Indifferenzkurven können auch linear sein. Dies bedeutet, dass der Haushalt bereit ist, Gut 1 und Gut 2 entlang der gesamten Kurve zu einem festen Verhältnis zu tauschen. Man spricht von "perfekten Substituten". Dies sind Güter, die problemlos gegeneinander ausgetauscht werden können - es dem Haushalt also egal ist, ob er mehr von Gut 1 oder mehr von Gut 2 konsumiert.
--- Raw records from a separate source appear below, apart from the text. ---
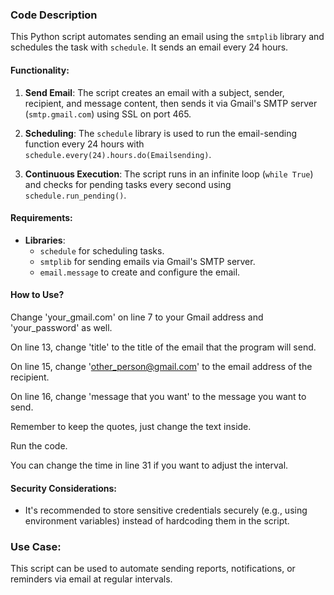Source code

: ### Code Description

This Python script automates sending an email using the `smtplib` library and schedules the task with `schedule`. It sends an email every 24 hours.

#### Functionality:
1. **Send Email**: 
   The script creates an email with a subject, sender, recipient, and message content, then sends it via Gmail's SMTP server (`smtp.gmail.com`) using SSL on port 465.

2. **Scheduling**:
   The `schedule` library is used to run the email-sending function every 24 hours with `schedule.every(24).hours.do(Emailsending)`.

3. **Continuous Execution**:
   The script runs in an infinite loop (`while True`) and checks for pending tasks every second using `schedule.run_pending()`.

#### Requirements:
- **Libraries**: 
  - `schedule` for scheduling tasks.
  - `smtplib` for sending emails via Gmail's SMTP server.
  - `email.message` to create and configure the email.

#### How to Use?
Change 'your_gmail.com' on line 7 to your Gmail address and 'your_password' as well.

On line 13, change 'title' to the title of the email that the program will send.

On line 15, change 'other_person@gmail.com' to the email address of the recipient.

On line 16, change 'message that you want' to the message you want to send.

Remember to keep the quotes, just change the text inside.

Run the code.

You can change the time in line 31 if you want to adjust the interval.

#### Security Considerations:
- It's recommended to store sensitive credentials securely (e.g., using environment variables) instead of hardcoding them in the script.

### Use Case:
This script can be used to automate sending reports, notifications, or reminders via email at regular intervals.
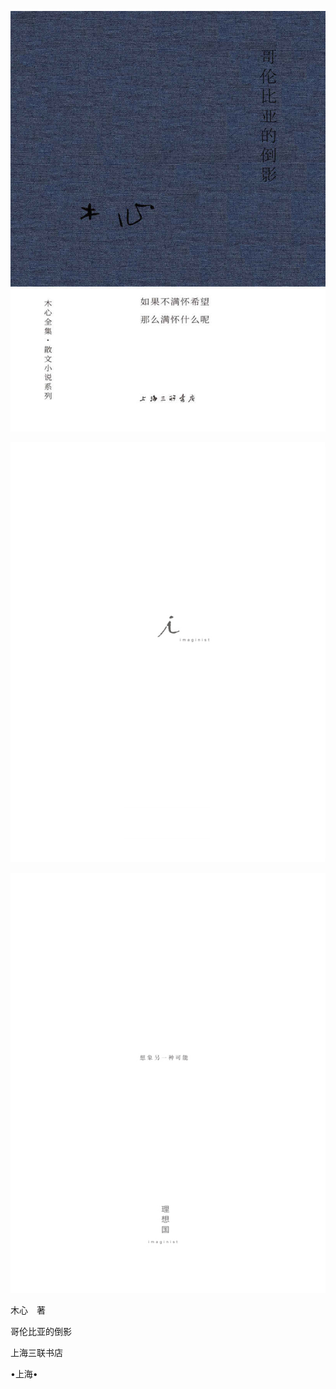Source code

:    

![](/木心全集（典藏套装十六册）/images/00001.jpeg)

   

![](/木心全集（典藏套装十六册）/images/00002.jpeg)

![](/木心全集（典藏套装十六册）/images/00003.jpeg)

   

  

  

  

木心　著

  

哥伦比亚的倒影

  

  

  

  

  

  

上海三联书店

•上海•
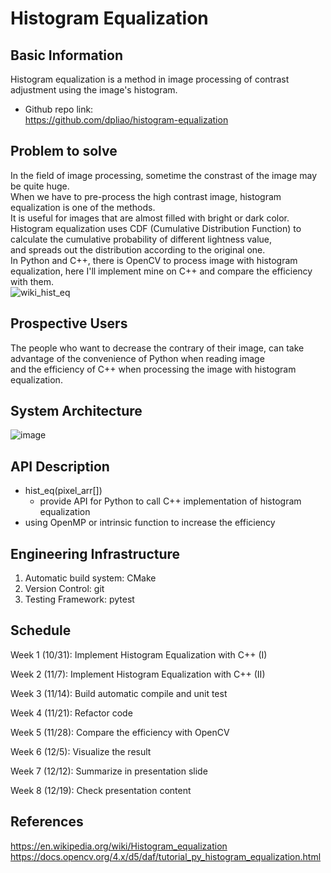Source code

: # Histogram Equalization

## Basic Information
Histogram equalization is a method in image processing of contrast adjustment using the image's histogram.
- Github repo link: \
https://github.com/dpliao/histogram-equalization

## Problem to solve
In the field of image processing, sometime the constrast of the image may be quite huge. \
When we have to pre-process the high contrast image, histogram equalization is one of the methods. \
It is useful for images that are almost filled with bright or dark color. \
Histogram equalization uses CDF (Cumulative Distribution Function) to calculate the cumulative probability of different lightness value, \
and spreads out the distribution according to the original one. \
In Python and C++, there is OpenCV to process image with histogram equalization, here I'll implement mine on C++ and compare the efficiency with them. \
![wiki_hist_eq](https://upload.wikimedia.org/wikipedia/commons/c/ca/Histogrammeinebnung.png)

## Prospective Users
The people who want to decrease the contrary of their image, can take advantage of the convenience of Python when reading image \
and the efficiency of C++ when processing the image with histogram equalization.

## System Architecture
![image](https://user-images.githubusercontent.com/92377801/199840940-b57d5bfb-9c62-4bcd-99e6-50b114c04b81.png)

## API Description
- hist_eq(pixel_arr[])
  - provide API for Python to call C++ implementation of histogram equalization
- using OpenMP or intrinsic function to increase the efficiency

## Engineering Infrastructure
1. Automatic build system: CMake
2. Version Control: git
3. Testing Framework: pytest

## Schedule

Week 1 (10/31): Implement Histogram Equalization with C++ (I)

Week 2 (11/7): Implement Histogram Equalization with C++ (II)

Week 3 (11/14): Build automatic compile and unit test

Week 4 (11/21): Refactor code

Week 5 (11/28): Compare the efficiency with OpenCV

Week 6 (12/5): Visualize the result

Week 7 (12/12): Summarize in presentation slide

Week 8 (12/19): Check presentation content

## References
https://en.wikipedia.org/wiki/Histogram_equalization \
https://docs.opencv.org/4.x/d5/daf/tutorial_py_histogram_equalization.html
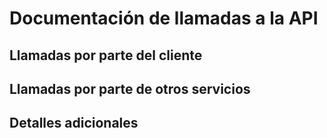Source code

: # Documentación de llamadas a la API

## Llamadas por parte del cliente

## Llamadas por parte de otros servicios 

## Detalles adicionales 
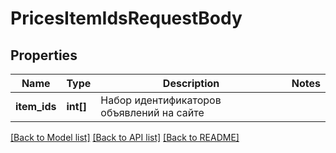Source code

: # PricesItemIdsRequestBody

## Properties
Name | Type | Description | Notes
------------ | ------------- | ------------- | -------------
**item_ids** | **int[]** | Набор идентификаторов объявлений на сайте | 

[[Back to Model list]](../../README.md#documentation-for-models) [[Back to API list]](../../README.md#documentation-for-api-endpoints) [[Back to README]](../../README.md)

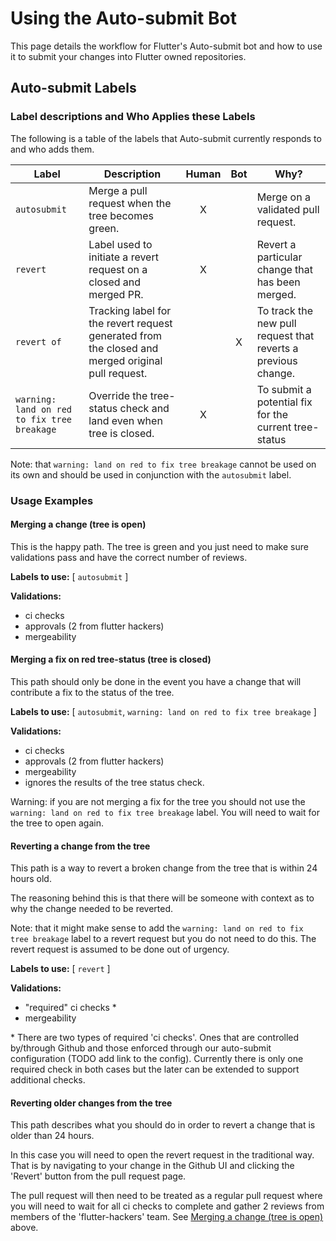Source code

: # Using the Auto-submit Bot

This page details the workflow for Flutter's Auto-submit bot and how to use it to submit your changes into Flutter owned repositories.

## Auto-submit Labels

### Label descriptions and Who Applies these Labels

The following is a table of the labels that Auto-submit currently responds to
and who adds them.

| Label | Description | Human | Bot | Why? |
| --- | --- | :---: | :---: | --- |
| `autosubmit` | Merge a pull request when the tree becomes green. | X | | Merge on a validated pull request. |
| `revert` | Label used to initiate a revert request on a closed and merged PR. | X | | Revert a particular change that has been merged. |
| `revert of` | Tracking label for the revert request generated from the closed and merged original pull request. | | X | To track the new pull request that reverts a previous change. |
| `warning: land on red to fix tree breakage` | Override the tree-status check and land even when tree is closed. | X | | To submit a potential fix for the current tree-status |

Note: that `warning: land on red to fix tree breakage` cannot be used on its own
and should be used in conjunction with the `autosubmit` label.

### Usage Examples

#### Merging a change (tree is open)
This is the happy path. The tree is green and you just need to make
sure validations pass and have the correct number of reviews.

**Labels to use:** [ `autosubmit` ]

**Validations:**

* ci checks
* approvals (2 from flutter hackers)
* mergeability

#### Merging a fix on red tree-status (tree is closed)
This path should only be done in the event you have a change that will
contribute a fix to the status of the tree.

**Labels to use:** [ `autosubmit`, `warning: land on red to fix tree breakage` ]

**Validations:**

* ci checks
* approvals (2 from flutter hackers)
* mergeability
* ignores the results of the tree status check.

Warning: if you are not merging a fix for the tree you should not use the
`warning: land on red to fix tree breakage` label. You will need to wait for the
tree to open again.

#### Reverting a change from the tree
This path is a way to revert a broken change from the tree that is
within 24 hours old.

The reasoning behind this is that there will be someone with context as to
why the change needed to be reverted.

Note: that it might make sense to add the `warning: land on red to fix tree breakage`
label to a revert request but you do not need to do this. The revert request is
assumed to be done out of urgency.

**Labels to use:** [ `revert` ]

**Validations:**

* "required" ci checks \*
* mergeability

\* There are two types of required 'ci checks'. Ones that are controlled
by/through Github and those enforced through our auto-submit configuration
(TODO add link to the config). Currently there is only one required check in
both cases but the later can be extended to support additional checks.

#### Reverting older changes from the tree
This path describes what you should do in order to revert a change that is
older than 24 hours.

In this case you will need to open the revert request in the traditional way.
That is by navigating to your change in the Github UI and clicking the
'Revert' button from the pull request page.

The pull request will then need to be treated as a regular pull request where
you will need to wait for all ci checks to complete and gather 2 reviews from
members of the 'flutter-hackers' team. See
[Merging a change (tree is open)]() above.
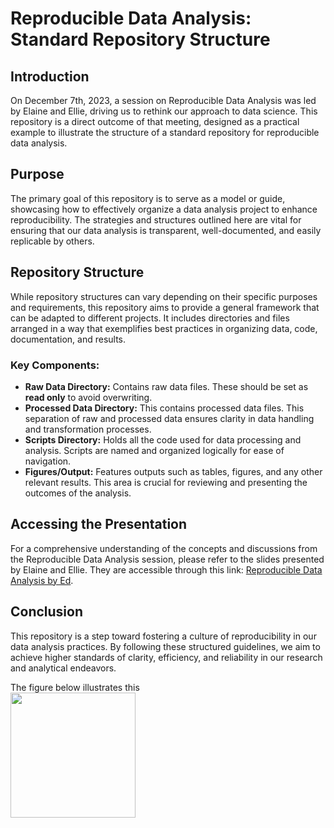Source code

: # Reproducible Data Analysis: Standard Repository Structure

## Introduction
On December 7th, 2023, a session on Reproducible Data Analysis was led by Elaine and Ellie, driving us to rethink our approach to data science. This repository is a direct outcome of that meeting, designed as a practical example to illustrate the structure of a standard repository for reproducible data analysis.

## Purpose
The primary goal of this repository is to serve as a model or guide, showcasing how to effectively organize a data analysis project to enhance reproducibility. The strategies and structures outlined here are vital for ensuring that our data analysis is transparent, well-documented, and easily replicable by others.

## Repository Structure
While repository structures can vary depending on their specific purposes and requirements, this repository aims to provide a general framework that can be adapted to different projects. It includes directories and files arranged in a way that exemplifies best practices in organizing data, code, documentation, and results.

### Key Components:
- **Raw Data Directory:** Contains raw data files. These should be set as **read only** to avoid overwriting. 
- **Processed Data Directory:** This contains processed data files. This separation of raw and processed data ensures clarity in data handling and transformation processes.
- **Scripts Directory:** Holds all the code used for data processing and analysis. Scripts are named and organized logically for ease of navigation.
- **Figures/Output:** Features outputs such as tables, figures, and any other relevant results. This area is crucial for reviewing and presenting the outcomes of the analysis.

## Accessing the Presentation
For a comprehensive understanding of the concepts and discussions from the Reproducible Data Analysis session, please refer to the slides presented by Elaine and Ellie. They are accessible through this link: [Reproducible Data Analysis by Ed](https://www.mentimeter.com/app/presentation/alyfyzphahmeghsh8rekacjr7h8qsimy/zeikuwv5fszx).

## Conclusion
This repository is a step toward fostering a culture of reproducibility in our data analysis practices. By following these structured guidelines, we aim to achieve higher standards of clarity, efficiency, and reliability in our research and analytical endeavors.



The figure below illustrates this   
<img src="[image-url](https://github.com/RabiesResearch/what_should_a_repo_look_like/blob/main/figures/repo_structure.png)" width="200" height="200" />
Perfekte Komplemente sind eine weitere Sonderform. Hier haben die Indifferenzkurven einen Knick (L-förmig). Dies bedeutet, dass der Konsument Gut 1 und Gut 2 in einem fixen Verhältnis konsumieren möchte. Gibt man ihm nur mehr von einem der beiden Güter, so erhöht dies seinen Nutzen nicht. Ein Beispiel hierfür sind linke und rechte Schuhe. Kauft man fünf linke und fünf rechte Schuhe, so bringt das kaufen von 5 weiteren linken Schuhen keinen Mehrnutzen.

Ausnahmeformen von Indifferenzkurven

Die folgenden Formen entsprechen nicht den Standardannahmen:

Konkave Indifferenzkurven besagen, dass der Haushalt Güterbündel bevorzugt, die einseitig viel von einem der beiden Güter enthalten. (Regel: "Extreme werden bevorzugt.") Beispiele sind lokal gebundene Güter: Ein Haushalt, der ein Grundstück von 300 m2 in Berlin und ein weiteres von 300 m2 in München besitzt, wird in der Regel demgegenüber ein einziges von 600 m2 in einer der beiden Städte präferieren.

Auch kreis- oder ellipsenförmige Indifferenzkurven sind denkbar. Hier existiert ein zentraler Punkt, der in der Mitte der runden Indifferenzkurven liegt. An diesem „Bliss-Punkt“ hat der Haushalt sein maximales Nutzenniveau erreicht. Ein Haushalt mit einer solchen Präferenzordnung wird dann nicht knappe Güter (die es im "Bliss-Punkt" nicht gibt), gegen andere knappe Güter einhandeln. Damit ist der Haushalt für eine Preistheorie irrelevant.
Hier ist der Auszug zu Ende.